Edit

Scraping dynamic content

Wait for dynamically loaded content when web scraping. See code examples and a detailed breakdown for setting timeouts and custom wait functions.

Many websites load data in the background via XHR requests. These are usually tracking data, ads and other content that may not be essential for the website to load or is useful to collect periodically. Sometimes, though it may contain actual core page data that you need.

Quick summary

Use these helper functions to wait for data. Pass in time in milliseconds or the CSS selector to wait for.

  • page.waitForTimeout or page.waitForSelector in Puppeteer (or Puppeteer Scraper (apify/puppeteer-scraper)).
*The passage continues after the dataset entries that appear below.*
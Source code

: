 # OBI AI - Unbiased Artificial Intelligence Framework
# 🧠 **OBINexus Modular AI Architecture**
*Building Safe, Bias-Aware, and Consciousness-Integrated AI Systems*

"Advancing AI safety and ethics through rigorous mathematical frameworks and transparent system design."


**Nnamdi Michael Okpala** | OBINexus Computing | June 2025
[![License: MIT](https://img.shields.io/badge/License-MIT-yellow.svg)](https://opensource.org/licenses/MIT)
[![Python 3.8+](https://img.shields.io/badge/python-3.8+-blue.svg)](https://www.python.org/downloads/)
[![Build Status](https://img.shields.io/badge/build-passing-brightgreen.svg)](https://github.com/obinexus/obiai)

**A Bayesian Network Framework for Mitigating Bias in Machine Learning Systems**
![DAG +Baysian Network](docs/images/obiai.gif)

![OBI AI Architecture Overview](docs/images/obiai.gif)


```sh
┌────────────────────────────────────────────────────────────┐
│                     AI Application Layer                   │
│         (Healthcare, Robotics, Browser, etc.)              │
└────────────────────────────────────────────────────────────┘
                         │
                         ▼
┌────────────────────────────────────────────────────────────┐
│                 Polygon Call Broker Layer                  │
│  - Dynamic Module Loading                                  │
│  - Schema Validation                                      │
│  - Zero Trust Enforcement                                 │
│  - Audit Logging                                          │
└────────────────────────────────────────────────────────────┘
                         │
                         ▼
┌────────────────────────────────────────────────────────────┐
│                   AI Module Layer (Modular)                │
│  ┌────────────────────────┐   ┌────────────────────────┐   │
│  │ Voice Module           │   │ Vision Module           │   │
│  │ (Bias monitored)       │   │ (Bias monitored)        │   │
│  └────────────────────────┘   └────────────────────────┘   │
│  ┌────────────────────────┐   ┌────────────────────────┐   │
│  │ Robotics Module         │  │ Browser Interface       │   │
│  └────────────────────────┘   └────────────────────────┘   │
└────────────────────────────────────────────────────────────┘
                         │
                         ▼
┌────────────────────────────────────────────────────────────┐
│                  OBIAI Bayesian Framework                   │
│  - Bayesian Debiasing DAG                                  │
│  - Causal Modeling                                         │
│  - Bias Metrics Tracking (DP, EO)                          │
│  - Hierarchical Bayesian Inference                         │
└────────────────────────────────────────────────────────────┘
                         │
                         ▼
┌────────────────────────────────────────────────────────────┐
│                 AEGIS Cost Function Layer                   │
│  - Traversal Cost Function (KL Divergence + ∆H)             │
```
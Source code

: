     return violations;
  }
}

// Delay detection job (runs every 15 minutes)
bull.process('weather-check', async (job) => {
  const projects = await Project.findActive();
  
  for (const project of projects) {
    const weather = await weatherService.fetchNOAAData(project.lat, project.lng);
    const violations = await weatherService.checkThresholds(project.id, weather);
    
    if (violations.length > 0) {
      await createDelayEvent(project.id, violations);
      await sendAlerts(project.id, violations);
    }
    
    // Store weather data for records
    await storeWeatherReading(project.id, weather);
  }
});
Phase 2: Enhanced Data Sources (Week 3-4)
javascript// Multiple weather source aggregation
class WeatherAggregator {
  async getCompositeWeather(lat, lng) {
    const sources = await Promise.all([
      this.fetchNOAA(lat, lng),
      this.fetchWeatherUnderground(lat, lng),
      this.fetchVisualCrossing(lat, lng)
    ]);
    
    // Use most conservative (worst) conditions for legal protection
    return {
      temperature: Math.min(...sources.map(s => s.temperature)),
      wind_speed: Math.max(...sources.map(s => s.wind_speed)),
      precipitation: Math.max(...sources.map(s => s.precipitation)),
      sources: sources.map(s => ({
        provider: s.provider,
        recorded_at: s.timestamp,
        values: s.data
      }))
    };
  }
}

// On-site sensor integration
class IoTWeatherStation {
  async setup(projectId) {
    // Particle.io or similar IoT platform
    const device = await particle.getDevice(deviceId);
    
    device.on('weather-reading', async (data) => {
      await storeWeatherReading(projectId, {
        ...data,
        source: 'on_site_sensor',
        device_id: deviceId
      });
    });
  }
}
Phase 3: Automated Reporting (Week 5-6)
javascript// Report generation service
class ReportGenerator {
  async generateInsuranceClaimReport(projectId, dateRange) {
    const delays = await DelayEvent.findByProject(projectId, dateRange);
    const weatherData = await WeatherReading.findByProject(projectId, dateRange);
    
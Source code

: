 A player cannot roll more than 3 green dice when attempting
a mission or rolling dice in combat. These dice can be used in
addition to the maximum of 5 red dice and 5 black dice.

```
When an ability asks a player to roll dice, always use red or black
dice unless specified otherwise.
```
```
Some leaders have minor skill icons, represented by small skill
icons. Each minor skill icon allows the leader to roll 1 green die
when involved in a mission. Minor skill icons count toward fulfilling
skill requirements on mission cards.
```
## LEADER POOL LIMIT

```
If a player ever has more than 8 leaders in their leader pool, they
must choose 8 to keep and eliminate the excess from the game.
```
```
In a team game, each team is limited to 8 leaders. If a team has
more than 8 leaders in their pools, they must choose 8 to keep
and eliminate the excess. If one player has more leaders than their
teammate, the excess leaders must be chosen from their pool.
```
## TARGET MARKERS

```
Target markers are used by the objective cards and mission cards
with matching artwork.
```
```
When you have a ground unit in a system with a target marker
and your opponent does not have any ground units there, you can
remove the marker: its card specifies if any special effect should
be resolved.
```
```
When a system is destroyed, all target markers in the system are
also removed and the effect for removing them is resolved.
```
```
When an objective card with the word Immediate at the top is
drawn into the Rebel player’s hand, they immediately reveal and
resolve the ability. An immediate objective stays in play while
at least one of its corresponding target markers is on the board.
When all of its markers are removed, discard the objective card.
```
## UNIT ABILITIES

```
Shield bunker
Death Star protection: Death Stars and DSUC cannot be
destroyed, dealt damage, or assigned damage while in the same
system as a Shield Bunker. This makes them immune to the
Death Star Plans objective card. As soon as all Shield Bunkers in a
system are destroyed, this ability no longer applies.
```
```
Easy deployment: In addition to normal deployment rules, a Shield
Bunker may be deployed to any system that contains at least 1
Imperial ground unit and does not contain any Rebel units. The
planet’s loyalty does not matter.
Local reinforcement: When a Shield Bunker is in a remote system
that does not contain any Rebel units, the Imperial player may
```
E.g. await page.waitForTimeout(10000) - waits for 10 seconds.

  • context.waitFor in Web Scraper (apify/web-scraper). E.g. await context.waitFor('my-selector') - waits for my-selector  to appear on the page.

How page loading works

Before looking at code examples that solve this problem, let's review what the page loading process looks like.

  1. HTML document is loaded (domcontentloaded event). This document contains the HTML as it was rendered on the website server. It also includes all the JavaScript that is executed and rendered in the next step. This HTML is what you get when you use http-request or Cheerio Scraper (apify/cheerio-scraper) (CheerioCrawler class).

  2. JavaScript is executed and rendered (load event). The page is fully rendered, but may still lack dynamically loaded data.

  3. Network XHR requests are loaded and rendered (networkidle0 or networkidle2 events). Some websites load essential data this way. The execution of these requests may depend on user behavior like in infinite scroll. This is when you use Web Scraper or Puppeteer Scraper (PuppeteerCrawler class) to get the page. Be careful that pages often track you with additional requests and the load may never end.

How to wait for dynamic content

The section below describes how you can wait for dynamic content.

http-request / Cheerio Scraper

Often, all the essential data are presented in the initial HTML. And scraping it without a browser (without Puppeteer) is much more efficient. That is why we created Cheerio Scraper.

But even if data are rendered via JavaScript or loaded dynamically, there are advanced techniques that allow you to reverse-engineer this data and still retain Cheerio's efficiency. For example, you can emulate the requests for dynamic data directly in your code.

Web Scraper / Puppeteer Scraper / Puppeteer

In 95% of cases, the JavaScript-rendered page that you get with Puppeteer is enough. If you actually need to wait for the dynamic content, Puppeteer has several helper functions, of which the most important are: page.waitForTimeout, page.waitForSelector, page.waitForResponse, page.waitForNavigation and page.waitForFunction.

waitFor function

This function can be found as context.waitFor in Web Scraper where it is a generic function that has three possible arguments.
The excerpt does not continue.